Nutritionist Suzie Ferrie and I criticised the CSIRO Total Wellbeing diet
recently in Nutrition and Dietetics (2008, 65, 139-143) for its high fish
component. This diet recommended people eat double the current level
of fish consumption. CSIRO has actually calculated what it would
take to double national fish consumption — a rise in imports of
other people’s fish from 280,000 tonnes annually to about
900,000 tonnes (assuming that people “own” fish). In their reply (65, 232-233)
Noakes and Clifton acknowledge that “other methods are needed to
supply enough long-chain omega-3s …”. ie., even current levels
of fish consumption in Australia are unsustainable.

What is the evidence that people need fish omega-3s? There
is heaps, but its junk. There is a cohort of about 65,000 people in the
European Prospective Investigation into Cancer who kind-of stick out
from the other cohorts. About half are vegan or vegetarian, the other half
average about 20g meat per day, 80% eat no fish at all. How is
their health? They have about half the standardised mortality rate of all
major diseases, they have the lowest obesity rate and the lowest protein
intake!

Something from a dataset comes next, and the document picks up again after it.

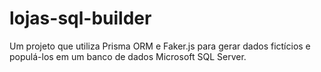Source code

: # lojas-sql-builder
Um projeto que utiliza Prisma ORM e Faker.js para gerar dados fictícios e populá-los em um banco de dados Microsoft SQL Server.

The Cochrane Collaboration did a meta-analyses of the omega-3
data a couple of years back — “Omega 3 fatty acids for prevention and treatment of cardiovascular disease (Review)”. Here is the conclusion:
“It is not clear that dietary or supplemental omega 3 fats alter total mortality, combined cardiovascular events or cancers in people with,
or at high risk of, cardiovascular disease or in the general population.” For
people who don’t know the Cochrane Collaboration, these are people who
actually understand the statistical tests they use. Which is why they threw out
about half the possible randomised controlled trials — because of
poor methodology … like I said, just junk science. That’s a bit harsh, this
sort of research is really hard to do properly.

Now of course Manny Noakes and Peter Clifton are launching a new
diet which looks (according to the press news) like it is recommending
even more fish than the Total Wellbeing Diet.